Darkspace, Dark Space III (2008)


  1. Dark 3.11 - 11:04
  2. Dark 3.12 - 10:40
  3. Dark 3.13 - 11:48
  4. Dark 3.14 - 11:01
  5. Dark 3.15 - 03:34
  6. Dark 3.16 - 14:09
  7. Dark 3.17 - 16:58

Wroth - Chitarra, voce
Zorgh - Basso, voce
Zhaaral - Chitarra, voce

Parlare di visioni, quando si parla di dark ambient, è naturale. Così come dovrebbe essere naturale citare i Darkspace.
Qua, nel terzo capitolo, v'è un trattato sui più inenarrabili cataclismi dello spazio siderale.

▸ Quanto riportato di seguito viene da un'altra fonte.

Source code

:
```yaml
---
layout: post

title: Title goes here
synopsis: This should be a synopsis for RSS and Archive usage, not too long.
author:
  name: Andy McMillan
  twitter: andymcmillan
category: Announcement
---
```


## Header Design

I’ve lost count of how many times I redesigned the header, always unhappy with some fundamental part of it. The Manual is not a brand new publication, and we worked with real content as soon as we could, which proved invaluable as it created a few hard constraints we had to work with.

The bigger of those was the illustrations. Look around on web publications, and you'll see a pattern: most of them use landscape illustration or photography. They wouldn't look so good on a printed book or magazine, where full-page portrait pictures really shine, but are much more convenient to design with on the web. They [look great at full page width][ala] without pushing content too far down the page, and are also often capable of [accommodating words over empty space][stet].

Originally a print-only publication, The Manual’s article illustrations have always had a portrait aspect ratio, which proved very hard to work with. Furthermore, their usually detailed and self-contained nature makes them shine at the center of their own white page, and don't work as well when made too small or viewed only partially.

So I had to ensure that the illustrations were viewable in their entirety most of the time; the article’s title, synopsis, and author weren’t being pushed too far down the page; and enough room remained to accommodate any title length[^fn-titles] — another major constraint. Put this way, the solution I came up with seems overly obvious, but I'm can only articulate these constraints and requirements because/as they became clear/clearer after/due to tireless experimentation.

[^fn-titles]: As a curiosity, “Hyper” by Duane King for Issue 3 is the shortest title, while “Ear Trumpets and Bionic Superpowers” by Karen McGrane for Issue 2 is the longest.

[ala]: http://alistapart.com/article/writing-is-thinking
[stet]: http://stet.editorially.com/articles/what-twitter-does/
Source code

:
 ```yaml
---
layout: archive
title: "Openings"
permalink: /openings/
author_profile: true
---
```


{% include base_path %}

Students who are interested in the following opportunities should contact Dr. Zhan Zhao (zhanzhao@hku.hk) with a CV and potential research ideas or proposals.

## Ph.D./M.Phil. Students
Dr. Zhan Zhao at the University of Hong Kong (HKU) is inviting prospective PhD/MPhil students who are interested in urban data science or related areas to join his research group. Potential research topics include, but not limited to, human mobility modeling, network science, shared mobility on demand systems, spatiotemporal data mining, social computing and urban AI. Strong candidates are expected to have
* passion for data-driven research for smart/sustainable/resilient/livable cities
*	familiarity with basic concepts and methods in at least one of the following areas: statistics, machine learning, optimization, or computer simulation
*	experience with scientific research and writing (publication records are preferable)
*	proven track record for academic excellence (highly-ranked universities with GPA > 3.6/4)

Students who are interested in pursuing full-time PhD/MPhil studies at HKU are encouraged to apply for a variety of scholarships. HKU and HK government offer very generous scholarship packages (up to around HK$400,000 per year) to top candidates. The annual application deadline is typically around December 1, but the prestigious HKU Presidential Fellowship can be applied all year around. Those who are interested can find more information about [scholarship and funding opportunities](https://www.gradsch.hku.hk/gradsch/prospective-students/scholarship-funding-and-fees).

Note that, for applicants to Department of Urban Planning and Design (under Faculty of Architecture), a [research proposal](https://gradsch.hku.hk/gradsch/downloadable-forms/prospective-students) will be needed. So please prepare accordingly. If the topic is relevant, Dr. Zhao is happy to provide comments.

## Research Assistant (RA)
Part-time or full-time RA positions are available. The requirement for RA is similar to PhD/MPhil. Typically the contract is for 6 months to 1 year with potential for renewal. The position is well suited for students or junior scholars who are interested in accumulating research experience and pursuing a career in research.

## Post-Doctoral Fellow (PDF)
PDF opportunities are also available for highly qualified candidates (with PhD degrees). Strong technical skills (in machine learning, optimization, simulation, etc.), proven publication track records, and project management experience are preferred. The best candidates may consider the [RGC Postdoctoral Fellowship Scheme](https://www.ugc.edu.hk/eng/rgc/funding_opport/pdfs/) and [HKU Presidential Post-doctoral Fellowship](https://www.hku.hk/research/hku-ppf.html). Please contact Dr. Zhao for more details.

Se un genere come questo è premeditato per far affacciare a tenebrose lande nordiche, Darkspace III si estrania da stilistiche così abusate e scaraventa nel vuoto cosmico, presentando la reale quintessenza del buio e dell'ostilità. Vuoto cosmico che vuoto non è affatto, poiché vi è una mole di idee e passaggi notevoli tale da creare un vortice nero dalle dimensioni indicibili.


Ma qua non siamo in mano a degli sprovveduti. Il nostro trio elvetico genera questo vortice con una spontaneità semplicemente disarmante, e lo imbriglia con attenzione, mappando ogni singolo passaggio fino a che ogniuno di essi non assumesse un senso, posizionato li dove si trova.

Calandosi quindi in quello che è l'opera, vale a dire la musica, si può notare come di consueto si propaghino i suoni sordi aventi il compito di accogliere gli ignari timpani e di spianare la strada al black metal vero e proprio. Da qua si potrebbe dire che è facile prevedere come sarà lo svolgimento. Nulla di più sbagliato. La dimensione che prende forma qua circonda, travolge e circonda di nuovo, sempre in modo sorprendentemente vario.
I Synth sono fusi con le corde, creando uno sfondo insolito, maledetto e onirico, in cui a rendere il tutto ancora più allucinato ci pensa una drum machine programmata con sapiente cattiveria, largamente riverberata sui piatti, senza sosta dove serve, brusca nelle riprese e negli abbandoni, senza nessun accenno di pietà. In questo scenario raccapricciante saranno tutti i membri della formazione a urlarci i chissà quali più atroci fenomeni mai scrutati, per darci quindi un'ulteriore conferma che di umano, in questi quasi ottanta minuti di viaggio, c'è solo l'ascolatore.
All'inizio saranno riffoni old style rapidi e gettati in picchiata a costruire l'opera, che si muteranno con piacevole sorpresa sempre più in una forma ritmata e comprensibile, mai in modo pacchiano o inappropiato, che si permetteranno con altrettanta scrupolosità di lasciare libero arbitrio alla tintura stesa dai synth indissolubilmente oscura. Giunge quindi un temporaneo cambio di bioma, dove se fino ad ora le voci ben poco umane dei Nostri hanno sempre e solo urlato in modo glaciale quello che accadeva, ora una perpetua corrente di suoni cupi presenta altre parti cariche e tiranne, che scorteranno tetri soliloqui in clean dall'aria malvagia e fantascentifica, marcando quindi indubbiamente su Dark 3.16 l'aura di malvagità più estesa, che verrà chiusa dall'epicità apocalittica difficilmente descrivibile dell'ending track.

E con un fade out più lungo del normale ci viene lasciato il monito che tutto questo potrebbe continuare in eterno, e giunto il silenzio ci si capacita che quello che poteva essere un proseguimento del più evanescente Dark Space II è in realtà uno snodo che tra un passaggio solenne e uno terrificante, fornisce mille e più imbocchi di ispirazione, garantendo quindi l'ignoto per quello che sarà un ipotetico successivo capitolo e stravolgendo il cliché del gruppo che si evolve in modo lineare.
Abbiate quindi paura di scrutare le stelle, se sono descritte dai Darkspace.